À la barre, l’homme explique que ce matin-là, il était simplement sorti de chez lui pour se rendre à son lieu de travail, au niveau du Carrefour Concasseur. Arrivé sur place, il constate une foule inhabituelle. De nombreuses personnes se dirigeaient vers le stade pour participer au rassemblement. N’ayant pas pu ouvrir sa boutique à cause de l’affluence, il décide de suivre le mouvement.
Chemin faisant, il rejoint un groupe portant le drapeau national. L’ambiance est festive, les manifestants chantent et scandent des slogans hostiles au régime militaire du CNDD. Le groupe entre facilement dans le stade, dont les portes étaient ouvertes. La pelouse est rapidement envahie, tandis que les gradins sont déjà pleins.
Selon son récit, la situation bascule brutalement lorsque des coups de feu retentissent. La panique s’empare de la foule. Chacun cherche alors à fuir pour sauver sa vie. La victime tente de sortir par différentes issues, notamment du côté du Sahara, puis vers l’autoroute.
Dans sa fuite, il aide une autre personne à grimper sur une pente pour échapper aux forces de sécurité. C’est à ce moment que l’homme qu’il tentait de secourir est atteint par balle. Conseillé par d’autres personnes de ne pas y rester, il reprend sa course.

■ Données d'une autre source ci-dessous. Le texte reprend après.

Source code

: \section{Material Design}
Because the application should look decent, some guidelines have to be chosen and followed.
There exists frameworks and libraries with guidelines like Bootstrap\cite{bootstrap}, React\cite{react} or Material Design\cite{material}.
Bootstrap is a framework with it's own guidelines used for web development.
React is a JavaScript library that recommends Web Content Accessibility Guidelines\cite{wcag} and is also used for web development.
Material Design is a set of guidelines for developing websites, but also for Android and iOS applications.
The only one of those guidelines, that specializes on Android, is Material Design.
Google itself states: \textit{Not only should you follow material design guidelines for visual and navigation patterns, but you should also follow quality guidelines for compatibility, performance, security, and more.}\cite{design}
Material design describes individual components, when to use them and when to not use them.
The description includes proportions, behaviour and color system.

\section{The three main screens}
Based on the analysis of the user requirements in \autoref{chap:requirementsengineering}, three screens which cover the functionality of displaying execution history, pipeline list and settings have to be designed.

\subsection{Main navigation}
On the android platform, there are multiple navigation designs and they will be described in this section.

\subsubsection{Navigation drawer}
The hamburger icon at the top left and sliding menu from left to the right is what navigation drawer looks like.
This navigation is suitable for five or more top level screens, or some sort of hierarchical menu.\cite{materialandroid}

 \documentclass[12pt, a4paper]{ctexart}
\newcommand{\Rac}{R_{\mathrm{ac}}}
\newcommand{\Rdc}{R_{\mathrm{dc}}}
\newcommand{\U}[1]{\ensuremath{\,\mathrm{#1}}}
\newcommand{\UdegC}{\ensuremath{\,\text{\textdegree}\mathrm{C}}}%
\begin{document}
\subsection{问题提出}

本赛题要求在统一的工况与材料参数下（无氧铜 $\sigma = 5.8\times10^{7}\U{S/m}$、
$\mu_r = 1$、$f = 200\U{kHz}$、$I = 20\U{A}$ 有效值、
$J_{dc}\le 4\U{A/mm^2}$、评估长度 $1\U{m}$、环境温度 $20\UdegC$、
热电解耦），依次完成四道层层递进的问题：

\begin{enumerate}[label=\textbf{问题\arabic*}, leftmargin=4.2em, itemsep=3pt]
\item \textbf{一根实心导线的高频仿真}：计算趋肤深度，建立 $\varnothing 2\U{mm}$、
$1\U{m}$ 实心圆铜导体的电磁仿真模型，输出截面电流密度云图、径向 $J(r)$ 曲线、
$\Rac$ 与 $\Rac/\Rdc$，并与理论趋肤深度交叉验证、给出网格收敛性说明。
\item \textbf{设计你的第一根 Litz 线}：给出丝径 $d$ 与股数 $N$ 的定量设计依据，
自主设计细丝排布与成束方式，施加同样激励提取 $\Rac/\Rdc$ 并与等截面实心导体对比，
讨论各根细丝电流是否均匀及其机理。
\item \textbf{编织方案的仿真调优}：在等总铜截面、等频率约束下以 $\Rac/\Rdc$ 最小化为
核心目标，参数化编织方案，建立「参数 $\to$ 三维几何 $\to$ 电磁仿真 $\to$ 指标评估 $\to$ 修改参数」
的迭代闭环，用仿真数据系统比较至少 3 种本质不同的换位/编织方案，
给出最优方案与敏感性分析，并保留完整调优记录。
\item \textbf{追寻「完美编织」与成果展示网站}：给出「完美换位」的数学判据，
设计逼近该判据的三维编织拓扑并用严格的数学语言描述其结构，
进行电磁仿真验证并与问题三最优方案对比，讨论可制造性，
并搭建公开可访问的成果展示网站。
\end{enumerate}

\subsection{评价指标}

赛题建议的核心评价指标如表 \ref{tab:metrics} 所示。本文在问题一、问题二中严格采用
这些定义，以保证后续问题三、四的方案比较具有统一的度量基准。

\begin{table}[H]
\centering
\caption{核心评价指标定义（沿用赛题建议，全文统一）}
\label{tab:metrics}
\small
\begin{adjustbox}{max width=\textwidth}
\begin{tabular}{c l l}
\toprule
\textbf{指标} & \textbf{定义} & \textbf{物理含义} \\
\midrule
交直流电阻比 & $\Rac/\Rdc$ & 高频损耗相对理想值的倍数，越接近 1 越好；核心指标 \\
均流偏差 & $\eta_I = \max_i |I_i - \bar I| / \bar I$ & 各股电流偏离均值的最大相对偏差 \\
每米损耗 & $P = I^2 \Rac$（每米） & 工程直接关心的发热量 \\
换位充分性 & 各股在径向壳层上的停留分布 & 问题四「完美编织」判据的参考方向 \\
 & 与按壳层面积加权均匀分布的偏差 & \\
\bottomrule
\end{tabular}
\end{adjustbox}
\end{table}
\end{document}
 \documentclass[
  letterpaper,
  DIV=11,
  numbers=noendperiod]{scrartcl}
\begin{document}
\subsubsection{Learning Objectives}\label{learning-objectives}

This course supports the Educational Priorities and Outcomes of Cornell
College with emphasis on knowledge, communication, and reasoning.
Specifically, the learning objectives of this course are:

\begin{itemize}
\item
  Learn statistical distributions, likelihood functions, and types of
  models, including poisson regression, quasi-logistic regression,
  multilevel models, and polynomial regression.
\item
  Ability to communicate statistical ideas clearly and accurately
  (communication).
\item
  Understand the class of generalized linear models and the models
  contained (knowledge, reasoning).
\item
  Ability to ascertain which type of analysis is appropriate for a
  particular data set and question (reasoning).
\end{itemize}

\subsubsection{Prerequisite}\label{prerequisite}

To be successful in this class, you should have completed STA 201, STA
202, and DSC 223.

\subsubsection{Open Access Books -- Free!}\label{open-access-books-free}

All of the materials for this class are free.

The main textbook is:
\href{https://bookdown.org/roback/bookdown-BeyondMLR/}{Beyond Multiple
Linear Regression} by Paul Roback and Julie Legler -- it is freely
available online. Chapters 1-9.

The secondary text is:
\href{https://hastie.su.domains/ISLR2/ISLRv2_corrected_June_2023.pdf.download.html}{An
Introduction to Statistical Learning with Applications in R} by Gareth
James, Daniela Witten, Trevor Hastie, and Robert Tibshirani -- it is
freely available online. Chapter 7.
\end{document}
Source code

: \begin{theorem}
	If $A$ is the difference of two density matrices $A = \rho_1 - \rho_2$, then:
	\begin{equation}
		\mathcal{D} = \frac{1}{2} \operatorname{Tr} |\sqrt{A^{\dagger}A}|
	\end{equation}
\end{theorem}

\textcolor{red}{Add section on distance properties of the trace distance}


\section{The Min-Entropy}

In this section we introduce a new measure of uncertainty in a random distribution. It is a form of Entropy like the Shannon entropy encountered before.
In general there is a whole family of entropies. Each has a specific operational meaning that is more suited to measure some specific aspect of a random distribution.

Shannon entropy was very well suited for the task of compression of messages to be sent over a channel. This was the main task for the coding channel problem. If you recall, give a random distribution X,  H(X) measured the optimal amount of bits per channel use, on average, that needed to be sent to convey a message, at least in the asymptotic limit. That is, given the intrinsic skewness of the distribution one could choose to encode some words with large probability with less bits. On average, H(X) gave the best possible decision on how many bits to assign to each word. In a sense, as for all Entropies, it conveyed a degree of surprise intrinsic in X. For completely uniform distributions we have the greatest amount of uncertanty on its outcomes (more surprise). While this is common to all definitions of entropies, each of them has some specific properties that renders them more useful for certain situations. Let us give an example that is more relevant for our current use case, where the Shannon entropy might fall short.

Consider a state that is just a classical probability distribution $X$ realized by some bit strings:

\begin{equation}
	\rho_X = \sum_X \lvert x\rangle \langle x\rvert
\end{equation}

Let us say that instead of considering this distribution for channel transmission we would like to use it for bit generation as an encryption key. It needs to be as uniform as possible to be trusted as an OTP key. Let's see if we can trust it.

Plus loin, il est intercepté par des militaires. Il affirme avoir été violemment battu, puis blessé avec une arme blanche au niveau de la cuisse. Il est ensuite embarqué de force dans un pick-up avec d’autres personnes arrêtées.
Le véhicule parcourt plusieurs kilomètres avant de s’arrêter à Bonfi Heremakonon, où un gendarme lui ordonne de descendre, en lui intimant de ne plus jamais revenir dans ce secteur. Livré à lui-même, blessé et affaibli, il est finalement aidé par des jeunes du quartier qui l’accompagnent jusqu’à son domicile à Hafia.
Devant la cour, ce témoignage s’inscrit dans une longue série de récits similaires, illustrant la violence extrême qui a marqué la répression de la manifestation du 28 septembre 2009. Les audiences continuent de mettre en lumière les souffrances vécues par les victimes et renforcent les attentes de justice après plus d’une décennie d’attente.
Il faut mentionner qu’aucune de ces victimes n’a affirmé avoir vu le colonel Bienvenu Lama.
Mohamed FOFANA pour Lerevelateur224.com.